[Stored data — start]

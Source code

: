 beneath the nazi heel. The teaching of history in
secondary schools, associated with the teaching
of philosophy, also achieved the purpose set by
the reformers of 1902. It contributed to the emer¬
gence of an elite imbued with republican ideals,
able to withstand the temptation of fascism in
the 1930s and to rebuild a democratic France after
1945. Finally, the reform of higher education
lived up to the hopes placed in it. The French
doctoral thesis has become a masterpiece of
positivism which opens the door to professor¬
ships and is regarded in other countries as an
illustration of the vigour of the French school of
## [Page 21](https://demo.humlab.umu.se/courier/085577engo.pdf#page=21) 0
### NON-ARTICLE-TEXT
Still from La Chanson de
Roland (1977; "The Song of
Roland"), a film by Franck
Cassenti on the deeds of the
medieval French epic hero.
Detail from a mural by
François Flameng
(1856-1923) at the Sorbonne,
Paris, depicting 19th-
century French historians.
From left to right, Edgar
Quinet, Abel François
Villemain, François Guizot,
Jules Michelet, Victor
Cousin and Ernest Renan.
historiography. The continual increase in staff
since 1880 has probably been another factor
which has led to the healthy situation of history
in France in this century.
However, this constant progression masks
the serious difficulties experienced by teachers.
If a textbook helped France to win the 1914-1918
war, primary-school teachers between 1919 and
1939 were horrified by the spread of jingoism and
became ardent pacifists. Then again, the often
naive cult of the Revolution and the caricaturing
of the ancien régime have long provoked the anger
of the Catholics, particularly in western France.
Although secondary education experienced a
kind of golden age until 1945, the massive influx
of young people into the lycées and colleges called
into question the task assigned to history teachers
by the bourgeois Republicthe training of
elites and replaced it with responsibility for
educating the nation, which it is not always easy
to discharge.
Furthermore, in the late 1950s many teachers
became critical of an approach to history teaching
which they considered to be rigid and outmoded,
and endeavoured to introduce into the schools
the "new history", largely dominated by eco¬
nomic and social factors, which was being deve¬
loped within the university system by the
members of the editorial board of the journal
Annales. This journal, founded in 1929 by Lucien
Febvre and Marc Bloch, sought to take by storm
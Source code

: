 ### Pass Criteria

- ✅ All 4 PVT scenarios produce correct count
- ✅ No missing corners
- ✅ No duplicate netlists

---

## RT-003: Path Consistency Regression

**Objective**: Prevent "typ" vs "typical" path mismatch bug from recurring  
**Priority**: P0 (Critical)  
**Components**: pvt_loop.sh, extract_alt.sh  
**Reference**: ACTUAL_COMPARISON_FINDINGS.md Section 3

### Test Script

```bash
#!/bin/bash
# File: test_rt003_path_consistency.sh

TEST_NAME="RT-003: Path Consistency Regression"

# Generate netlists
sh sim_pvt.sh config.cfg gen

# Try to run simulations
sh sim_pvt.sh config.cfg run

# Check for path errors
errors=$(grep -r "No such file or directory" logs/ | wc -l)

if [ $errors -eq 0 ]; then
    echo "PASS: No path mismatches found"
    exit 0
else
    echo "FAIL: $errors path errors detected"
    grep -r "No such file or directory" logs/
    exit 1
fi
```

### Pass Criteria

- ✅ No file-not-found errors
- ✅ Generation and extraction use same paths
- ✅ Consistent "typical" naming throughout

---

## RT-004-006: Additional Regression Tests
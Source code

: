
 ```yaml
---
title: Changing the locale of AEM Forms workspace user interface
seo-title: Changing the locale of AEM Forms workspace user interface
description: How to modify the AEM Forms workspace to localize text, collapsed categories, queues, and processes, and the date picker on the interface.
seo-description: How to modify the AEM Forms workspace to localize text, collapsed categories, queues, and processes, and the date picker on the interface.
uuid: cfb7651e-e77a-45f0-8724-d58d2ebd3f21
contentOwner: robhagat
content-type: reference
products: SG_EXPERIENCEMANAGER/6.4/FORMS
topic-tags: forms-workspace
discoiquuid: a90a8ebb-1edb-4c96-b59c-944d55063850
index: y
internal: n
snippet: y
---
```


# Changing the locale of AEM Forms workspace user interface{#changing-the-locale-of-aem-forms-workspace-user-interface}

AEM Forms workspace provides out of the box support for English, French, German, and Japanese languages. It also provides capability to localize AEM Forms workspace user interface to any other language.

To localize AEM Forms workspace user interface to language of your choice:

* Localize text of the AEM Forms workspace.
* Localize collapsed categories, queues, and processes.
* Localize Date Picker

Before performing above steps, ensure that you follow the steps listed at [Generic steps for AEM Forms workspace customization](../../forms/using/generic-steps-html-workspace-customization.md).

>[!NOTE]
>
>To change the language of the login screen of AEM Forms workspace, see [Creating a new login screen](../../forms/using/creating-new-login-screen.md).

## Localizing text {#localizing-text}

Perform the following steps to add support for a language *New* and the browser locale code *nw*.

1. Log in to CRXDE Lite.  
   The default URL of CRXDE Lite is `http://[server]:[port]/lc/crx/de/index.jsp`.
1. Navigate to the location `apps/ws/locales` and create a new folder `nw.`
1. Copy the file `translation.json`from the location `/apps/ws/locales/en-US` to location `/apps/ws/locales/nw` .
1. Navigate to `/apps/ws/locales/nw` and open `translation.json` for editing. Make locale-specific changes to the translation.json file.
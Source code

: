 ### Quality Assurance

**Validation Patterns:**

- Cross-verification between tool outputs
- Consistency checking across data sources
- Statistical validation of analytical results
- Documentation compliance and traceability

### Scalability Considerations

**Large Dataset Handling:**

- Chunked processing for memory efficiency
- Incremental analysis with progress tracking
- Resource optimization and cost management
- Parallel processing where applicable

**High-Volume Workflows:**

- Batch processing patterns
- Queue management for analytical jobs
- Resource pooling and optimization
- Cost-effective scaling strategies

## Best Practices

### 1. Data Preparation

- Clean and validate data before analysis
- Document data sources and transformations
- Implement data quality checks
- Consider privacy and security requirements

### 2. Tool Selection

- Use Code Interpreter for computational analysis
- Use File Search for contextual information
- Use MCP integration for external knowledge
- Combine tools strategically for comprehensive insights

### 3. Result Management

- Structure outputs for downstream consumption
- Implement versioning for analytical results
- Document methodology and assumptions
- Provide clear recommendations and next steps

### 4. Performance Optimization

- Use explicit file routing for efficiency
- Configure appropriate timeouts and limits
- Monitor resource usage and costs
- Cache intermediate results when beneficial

[Stored data — finish]

**What you will do**
Every line of the listing above is to be written out again exactly.

**Answer**
Source code

: beneath the nazi heel. The teaching of history in
secondary schools, associated with the teaching
of philosophy, also achieved the purpose set by
the reformers of 1902. It contributed to the emer¬
gence of an elite imbued with republican ideals,
able to withstand the temptation of fascism in
the 1930s and to rebuild a democratic France after
1945. Finally, the reform of higher education
lived up to the hopes placed in it. The French
doctoral thesis has become a masterpiece of
positivism which opens the door to professor¬
ships and is regarded in other countries as an
illustration of the vigour of the French school of
## [Page 21](https://demo.humlab.umu.se/courier/085577engo.pdf#page=21) 0
### NON-ARTICLE-TEXT
Still from La Chanson de
Roland (1977; "The Song of
Roland"), a film by Franck
Cassenti on the deeds of the
medieval French epic hero.
Detail from a mural by
François Flameng
(1856-1923) at the Sorbonne,
Paris, depicting 19th-
century French historians.
From left to right, Edgar
Quinet, Abel François
Villemain, François Guizot,
Jules Michelet, Victor
Cousin and Ernest Renan.
historiography. The continual increase in staff
since 1880 has probably been another factor
which has led to the healthy situation of history
in France in this century.
However, this constant progression masks
the serious difficulties experienced by teachers.
If a textbook helped France to win the 1914-1918
war, primary-school teachers between 1919 and
1939 were horrified by the spread of jingoism and
became ardent pacifists. Then again, the often
naive cult of the Revolution and the caricaturing
of the ancien régime have long provoked the anger
of the Catholics, particularly in western France.
Although secondary education experienced a
kind of golden age until 1945, the massive influx
of young people into the lycées and colleges called
into question the task assigned to history teachers
by the bourgeois Republicthe training of
elites and replaced it with responsibility for
educating the nation, which it is not always easy
to discharge.
Furthermore, in the late 1950s many teachers
became critical of an approach to history teaching
which they considered to be rigid and outmoded,
and endeavoured to introduce into the schools
the "new history", largely dominated by eco¬
nomic and social factors, which was being deve¬
loped within the university system by the
members of the editorial board of the journal
Annales. This journal, founded in 1929 by Lucien
Febvre and Marc Bloch, sought to take by storm
Source code

: ### Pass Criteria

- ✅ All 4 PVT scenarios produce correct count
- ✅ No missing corners
- ✅ No duplicate netlists

---

## RT-003: Path Consistency Regression

**Objective**: Prevent "typ" vs "typical" path mismatch bug from recurring  
**Priority**: P0 (Critical)  
**Components**: pvt_loop.sh, extract_alt.sh  
**Reference**: ACTUAL_COMPARISON_FINDINGS.md Section 3

### Test Script

```bash
#!/bin/bash
# File: test_rt003_path_consistency.sh

TEST_NAME="RT-003: Path Consistency Regression"

# Generate netlists
sh sim_pvt.sh config.cfg gen

# Try to run simulations
sh sim_pvt.sh config.cfg run

# Check for path errors
errors=$(grep -r "No such file or directory" logs/ | wc -l)

if [ $errors -eq 0 ]; then
    echo "PASS: No path mismatches found"
    exit 0
else
    echo "FAIL: $errors path errors detected"
    grep -r "No such file or directory" logs/
    exit 1
fi
```

### Pass Criteria

- ✅ No file-not-found errors
- ✅ Generation and extraction use same paths
- ✅ Consistent "typical" naming throughout

---

## RT-004-006: Additional Regression Tests
Source code

:
 ```yaml
---
title: Changing the locale of AEM Forms workspace user interface
seo-title: Changing the locale of AEM Forms workspace user interface
description: How to modify the AEM Forms workspace to localize text, collapsed categories, queues, and processes, and the date picker on the interface.
seo-description: How to modify the AEM Forms workspace to localize text, collapsed categories, queues, and processes, and the date picker on the interface.
uuid: cfb7651e-e77a-45f0-8724-d58d2ebd3f21
contentOwner: robhagat
content-type: reference
products: SG_EXPERIENCEMANAGER/6.4/FORMS
topic-tags: forms-workspace
discoiquuid: a90a8ebb-1edb-4c96-b59c-944d55063850
index: y
internal: n
snippet: y
---
```


# Changing the locale of AEM Forms workspace user interface{#changing-the-locale-of-aem-forms-workspace-user-interface}

AEM Forms workspace provides out of the box support for English, French, German, and Japanese languages. It also provides capability to localize AEM Forms workspace user interface to any other language.

To localize AEM Forms workspace user interface to language of your choice:

* Localize text of the AEM Forms workspace.
* Localize collapsed categories, queues, and processes.
* Localize Date Picker

Before performing above steps, ensure that you follow the steps listed at [Generic steps for AEM Forms workspace customization](../../forms/using/generic-steps-html-workspace-customization.md).

>[!NOTE]
>
>To change the language of the login screen of AEM Forms workspace, see [Creating a new login screen](../../forms/using/creating-new-login-screen.md).

## Localizing text {#localizing-text}

Perform the following steps to add support for a language *New* and the browser locale code *nw*.

1. Log in to CRXDE Lite.  
   The default URL of CRXDE Lite is `http://[server]:[port]/lc/crx/de/index.jsp`.
1. Navigate to the location `apps/ws/locales` and create a new folder `nw.`
1. Copy the file `translation.json`from the location `/apps/ws/locales/en-US` to location `/apps/ws/locales/nw` .
1. Navigate to `/apps/ws/locales/nw` and open `translation.json` for editing. Make locale-specific changes to the translation.json file.
Source code

: ### Quality Assurance

**Validation Patterns:**

- Cross-verification between tool outputs
- Consistency checking across data sources
- Statistical validation of analytical results
- Documentation compliance and traceability

### Scalability Considerations

**Large Dataset Handling:**

- Chunked processing for memory efficiency
- Incremental analysis with progress tracking
- Resource optimization and cost management
- Parallel processing where applicable

**High-Volume Workflows:**

- Batch processing patterns
- Queue management for analytical jobs
- Resource pooling and optimization
- Cost-effective scaling strategies

## Best Practices

### 1. Data Preparation

- Clean and validate data before analysis
- Document data sources and transformations
- Implement data quality checks
- Consider privacy and security requirements

### 2. Tool Selection

- Use Code Interpreter for computational analysis
- Use File Search for contextual information
- Use MCP integration for external knowledge
- Combine tools strategically for comprehensive insights

### 3. Result Management

- Structure outputs for downstream consumption
- Implement versioning for analytical results
- Document methodology and assumptions
- Provide clear recommendations and next steps

### 4. Performance Optimization

- Use explicit file routing for efficiency
- Configure appropriate timeouts and limits
- Monitor resource usage and costs
- Cache intermediate results when beneficial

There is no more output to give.